The expression may be defined as a SQL statement or a DataFrame expression.

Examples:

from laktory import models

dqe = models.DataQualityExpectation(
    name="price higher than 10",
    action="WARN",
    expr="close > 127",
    tolerance={"rel": 0.05},
)
print(dqe)
'''
dataframe_backend_=None dataframe_api_=None variables={} action='WARN' type='ROW' name='price higher than 10' expr=DataFrameColumnExpr(dataframe_backend_=None, dataframe_api_=None, variables={}, expr='close > 127', type='SQL', dataframe_backend=<DataFrameBackends.PYSPARK: 'PYSPARK'>, dataframe_api='NARWHALS') tolerance=ExpectationTolerance(variables={}, abs=None, rel=0.05) dataframe_backend=<DataFrameBackends.PYSPARK: 'PYSPARK'> dataframe_api='NARWHALS'
'''

dqe = models.DataQualityExpectation(
    name="rows count",
    expr="COUNT(*) > 50",
    type="AGGREGATE",
)
print(dqe)
'''
dataframe_backend_=None dataframe_api_=None variables={} action='WARN' type='AGGREGATE' name='rows count' expr=DataFrameColumnExpr(dataframe_backend_=None, dataframe_api_=None, variables={}, expr='COUNT(*) > 50', type='SQL', dataframe_backend=<DataFrameBackends.PYSPARK: 'PYSPARK'>, dataframe_api='NARWHALS') tolerance=ExpectationTolerance(variables={}, abs=0, rel=None) dataframe_backend=<DataFrameBackends.PYSPARK: 'PYSPARK'> dataframe_api='NARWHALS'
'''
References
PARAMETER DESCRIPTION
action

Action to take when expectation is not met. - WARN: Write invalid records to the output DataFrame, but log exception. - DROP: Drop Invalid records to the output DataFrame and log exception. - QUARANTINE: Forward invalid data for quarantine. - FAIL: Raise exception when invalid records are found.

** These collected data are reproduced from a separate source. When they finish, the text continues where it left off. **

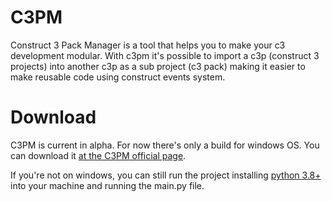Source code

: # C3PM

Construct 3 Pack Manager is a tool that helps you to make your c3 development modular. With c3pm it's possible to import a c3p
(construct 3 projects) into another c3p as a sub project (c3 pack) making it easier to make reusable code using construct events system.

# Download

C3PM is current in alpha. For now there's only a build for windows OS. You can download it [at the C3PM official page](https://relixes.itch.io/construct-3-pack-manager).

If you're not on windows, you can still run the project installing [python 3.8+](https://www.python.org/downloads/release/python-380/) into your machine and running the main.py file.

TYPE: Literal['WARN', 'DROP', 'QUARANTINE', 'FAIL'] | VariableType DEFAULT: 'WARN'

expr

SQL or DataFrame expression representing a row-specific condition or an aggregated metric.

TYPE: str | DataFrameColumnExpr | VariableType DEFAULT: None

name

Name of the expectation

TYPE: str | VariableType

tolerance

Tolerance for non-matching rows before resulting in failure. Only available for 'ROW' type expectation.

TYPE: ExpectationTolerance | VariableType DEFAULT: ExpectationTolerance(variables={}, abs=0, rel=None)

type

Type of expectation: - "ROW": Row-specific condition. Must be a boolean expression. - "AGGREGATE": Global condition. Must be a boolean expression.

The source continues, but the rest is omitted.